My son was born in an older hospital in a questionable neighborhood. I went there because that is where the surgeon (my wife was having a C-section) said was the best place for our case.  I passed ten other hospitals that were in better neighborhoods, had newer facilities and didn’t give it a thought.

Trust Your Doctor/Surgeon:

Twenty years ago most Phoenix/Scottsdale surgeons went to many different hospitals. But today most surgeons go to one or two facilities. The reason for the change is better quality.

If a surgeon is familiar with the operating room staff, the staff knows what to expect, what instrument the surgeon uses, then that makes the operation smooth.  As a surgeon it is nice to know that the operating staff knows that instrument I need for the next part of an operation without me asking for it.

alaskahospital

My favorite hospital in the world: The Alaska Native Medical Center in Anchorage.

We Need Consolidation of Services:

Too many hospitals offer “heart centers,” or “wound care,” or “stroke centers.” Those centers are built based on revenue returns from the hospital, not based upon a desire to make an excellent experience.

But if you are in London and have a heart attack the ambulance will take you to St. Bart’s Hospital – where they have 10 operating rooms and 250 cardiac beds and perform more heart surgery than anywhere in the world.  Their quality – amazing.

Or if you have liver failure in London you would be taken to Royal Free Hospital – a world class center.

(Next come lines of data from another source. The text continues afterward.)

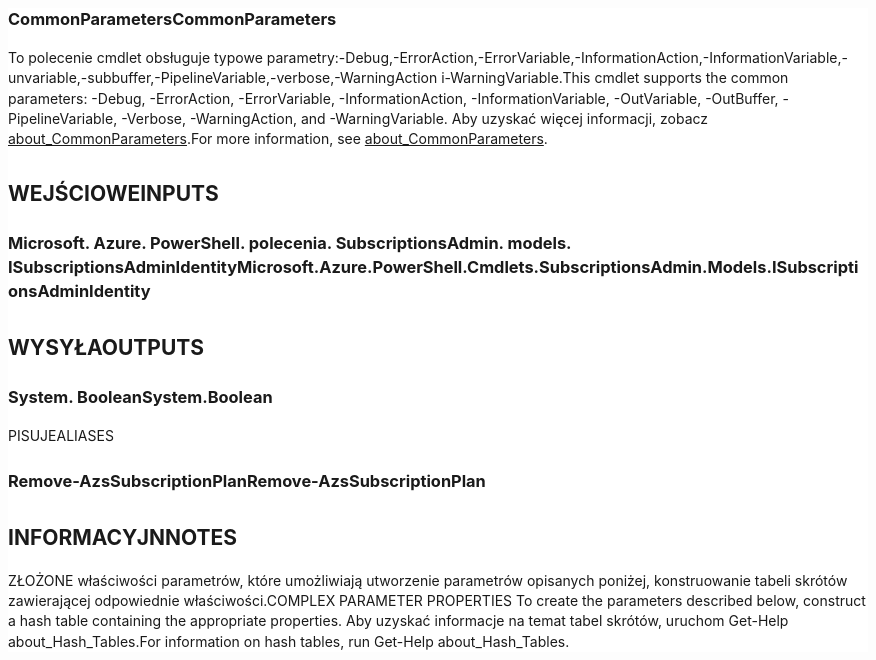 ### <span data-ttu-id="8ff47-130">CommonParameters</span><span class="sxs-lookup"><span data-stu-id="8ff47-130">CommonParameters</span></span>
<span data-ttu-id="8ff47-131">To polecenie cmdlet obsługuje typowe parametry:-Debug,-ErrorAction,-ErrorVariable,-InformationAction,-InformationVariable,-unvariable,-subbuffer,-PipelineVariable,-verbose,-WarningAction i-WarningVariable.</span><span class="sxs-lookup"><span data-stu-id="8ff47-131">This cmdlet supports the common parameters: -Debug, -ErrorAction, -ErrorVariable, -InformationAction, -InformationVariable, -OutVariable, -OutBuffer, -PipelineVariable, -Verbose, -WarningAction, and -WarningVariable.</span></span> <span data-ttu-id="8ff47-132">Aby uzyskać więcej informacji, zobacz [about_CommonParameters](http://go.microsoft.com/fwlink/?LinkID=113216).</span><span class="sxs-lookup"><span data-stu-id="8ff47-132">For more information, see [about_CommonParameters](http://go.microsoft.com/fwlink/?LinkID=113216).</span></span>

## <span data-ttu-id="8ff47-133">WEJŚCIOWE</span><span class="sxs-lookup"><span data-stu-id="8ff47-133">INPUTS</span></span>

### <span data-ttu-id="8ff47-134">Microsoft. Azure. PowerShell. polecenia. SubscriptionsAdmin. models. ISubscriptionsAdminIdentity</span><span class="sxs-lookup"><span data-stu-id="8ff47-134">Microsoft.Azure.PowerShell.Cmdlets.SubscriptionsAdmin.Models.ISubscriptionsAdminIdentity</span></span>

## <span data-ttu-id="8ff47-135">WYSYŁA</span><span class="sxs-lookup"><span data-stu-id="8ff47-135">OUTPUTS</span></span>

### <span data-ttu-id="8ff47-136">System. Boolean</span><span class="sxs-lookup"><span data-stu-id="8ff47-136">System.Boolean</span></span>

<span data-ttu-id="8ff47-137">PISUJE</span><span class="sxs-lookup"><span data-stu-id="8ff47-137">ALIASES</span></span>

### <span data-ttu-id="8ff47-138">Remove-AzsSubscriptionPlan</span><span class="sxs-lookup"><span data-stu-id="8ff47-138">Remove-AzsSubscriptionPlan</span></span>

## <span data-ttu-id="8ff47-139">INFORMACYJN</span><span class="sxs-lookup"><span data-stu-id="8ff47-139">NOTES</span></span>

<span data-ttu-id="8ff47-140">ZŁOŻONE właściwości parametrów, które umożliwiają utworzenie parametrów opisanych poniżej, konstruowanie tabeli skrótów zawierającej odpowiednie właściwości.</span><span class="sxs-lookup"><span data-stu-id="8ff47-140">COMPLEX PARAMETER PROPERTIES To create the parameters described below, construct a hash table containing the appropriate properties.</span></span> <span data-ttu-id="8ff47-141">Aby uzyskać informacje na temat tabel skrótów, uruchom Get-Help about_Hash_Tables.</span><span class="sxs-lookup"><span data-stu-id="8ff47-141">For information on hash tables, run Get-Help about_Hash_Tables.</span></span>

The marketplace in the United States offers lots of choices, but not much of a way to evaluate the hospital when all the great doctors are spread over multiple hospitals.

About the Author
You probably first saw Dr. Simpson on TikTok or Instagram or Facebook or Twitter. Dr. Terry Simpson received his undergraduate, graduate, and medical degrees from the University of Chicago, where he spent several years in the Kovler Viral Oncology laboratories doing genetic engineering. Until he found he liked people more than Petri dishes. After a career in surgery, his focus is to make sense of the madness, and bust myths. Dr. Simpson, an advocate of culinary medicine, believes in teaching people to improve their health through their food and in their kitchen. On the other side of the world, he has been a leading advocate of changing health care to make it more "relationship based," and his efforts awarded his team the Malcolm Baldrige award for healthcare in 2018 and 2011 for the NUKA system of care in Alaska and in 2013 Dr Simpson won the National Indian Health Board Area Impact Award. A frequent contributor to media outlets discussing health related topics and advances in medicine, he is also a proud dad, author, cook, and doctor “in that order.” For media inquiries, please visit www.terrysimpson.com.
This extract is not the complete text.